● PROBLEM STATEMENT:
Set down a true copy of the data, with all pictures left out.
*** Opening of SUPPLIED INFORMATION ***
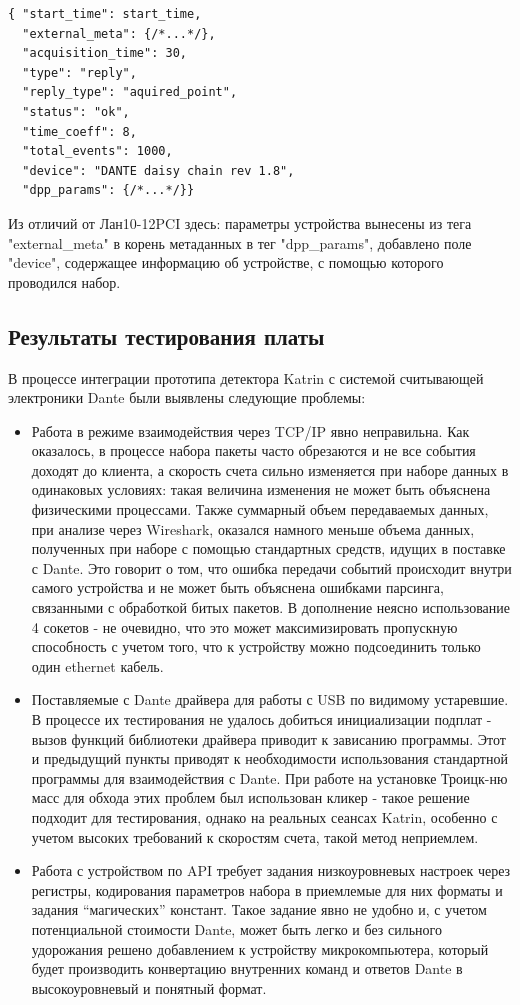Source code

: \documentclass[a4paper,14pt]{extreport}
\begin{document}
\begin{lstlisting}[caption={Метаданные пакета с набранными Dante событиями.}, captionpos=b]
{ "start_time": start_time,
  "external_meta": {/*...*/},
  "acquisition_time": 30,
  "type": "reply",
  "reply_type": "aquired_point",
  "status": "ok",
  "time_coeff": 8,
  "total_events": 1000,
  "device": "DANTE daisy chain rev 1.8",
  "dpp_params": {/*...*/}}
\end{lstlisting}

Из отличий от Лан10-12PCI здесь: параметры устройства вынесены из тега "external\_meta" в корень метаданных в тег "dpp\_params", добавлено поле "device", содержащее информацию об устройстве, с помощью которого проводился набор.

\subsection{Результаты тестирования платы}

В процессе интеграции прототипа детектора Katrin с системой считывающей электроники Dante были выявлены следующие проблемы:
\begin{itemize}
    \item Работа в режиме взаимодействия через TCP/IP явно неправильна. Как оказалось, в процессе набора пакеты часто обрезаются и не все события доходят до клиента, а скорость счета сильно изменяется при наборе данных в одинаковых условиях: такая величина изменения не может быть объяснена физическими процессами. Также суммарный объем передаваемых данных, при анализе через Wireshark, оказался намного меньше объема данных, полученных при наборе с помощью стандартных средств, идущих в поставке с Dante. Это говорит о том, что ошибка передачи событий происходит внутри самого устройства и не может быть объяснена ошибками парсинга, связанными с обработкой битых пакетов. В дополнение неясно использование 4 сокетов - не очевидно, что это может максимизировать пропускную способность с учетом того, что к устройству можно подсоединить только один ethernet кабель. 
    \item Поставляемые с Dante драйвера для работы с USB по видимому устаревшие. В процессе их тестирования не удалось добиться инициализации подплат - вызов функций библиотеки драйвера приводит к зависанию программы. Этот и предыдущий пункты приводят к необходимости использования стандартной программы для взаимодействия с Dante. При работе на установке Троицк-ню масс для обхода этих проблем был использован кликер - такое решение подходит для тестирования, однако на реальных сеансах Katrin, особенно с учетом высоких требований к скоростям счета, такой метод неприемлем.
    \item Работа с устройством по API требует задания низкоуровневых настроек через регистры, кодирования параметров набора в приемлемые для них форматы и задания “магических” констант. Такое задание явно не удобно и, с учетом потенциальной стоимости Dante, может быть легко и без сильного удорожания решено добавлением к устройству микрокомпьютера, который будет производить конвертацию внутренних команд и ответов Dante в высокоуровневый и понятный формат.
\end{itemize}
\end{document}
*** Close of SUPPLIED INFORMATION ***
● OUTPUT OF THE TASK:
Source code

: \documentclass[a4paper,14pt]{extreport}
\begin{document}
\begin{lstlisting}[caption={Метаданные пакета с набранными Dante событиями.}, captionpos=b]
{ "start_time": start_time,
  "external_meta": {/*...*/},
  "acquisition_time": 30,
  "type": "reply",
  "reply_type": "aquired_point",
  "status": "ok",
  "time_coeff": 8,
  "total_events": 1000,
  "device": "DANTE daisy chain rev 1.8",
  "dpp_params": {/*...*/}}
\end{lstlisting}

Из отличий от Лан10-12PCI здесь: параметры устройства вынесены из тега "external\_meta" в корень метаданных в тег "dpp\_params", добавлено поле "device", содержащее информацию об устройстве, с помощью которого проводился набор.

\subsection{Результаты тестирования платы}

В процессе интеграции прототипа детектора Katrin с системой считывающей электроники Dante были выявлены следующие проблемы:
\begin{itemize}
    \item Работа в режиме взаимодействия через TCP/IP явно неправильна. Как оказалось, в процессе набора пакеты часто обрезаются и не все события доходят до клиента, а скорость счета сильно изменяется при наборе данных в одинаковых условиях: такая величина изменения не может быть объяснена физическими процессами. Также суммарный объем передаваемых данных, при анализе через Wireshark, оказался намного меньше объема данных, полученных при наборе с помощью стандартных средств, идущих в поставке с Dante. Это говорит о том, что ошибка передачи событий происходит внутри самого устройства и не может быть объяснена ошибками парсинга, связанными с обработкой битых пакетов. В дополнение неясно использование 4 сокетов - не очевидно, что это может максимизировать пропускную способность с учетом того, что к устройству можно подсоединить только один ethernet кабель. 
    \item Поставляемые с Dante драйвера для работы с USB по видимому устаревшие. В процессе их тестирования не удалось добиться инициализации подплат - вызов функций библиотеки драйвера приводит к зависанию программы. Этот и предыдущий пункты приводят к необходимости использования стандартной программы для взаимодействия с Dante. При работе на установке Троицк-ню масс для обхода этих проблем был использован кликер - такое решение подходит для тестирования, однако на реальных сеансах Katrin, особенно с учетом высоких требований к скоростям счета, такой метод неприемлем.
    \item Работа с устройством по API требует задания низкоуровневых настроек через регистры, кодирования параметров набора в приемлемые для них форматы и задания “магических” констант. Такое задание явно не удобно и, с учетом потенциальной стоимости Dante, может быть легко и без сильного удорожания решено добавлением к устройству микрокомпьютера, который будет производить конвертацию внутренних команд и ответов Dante в высокоуровневый и понятный формат.
\end{itemize}
\end{document}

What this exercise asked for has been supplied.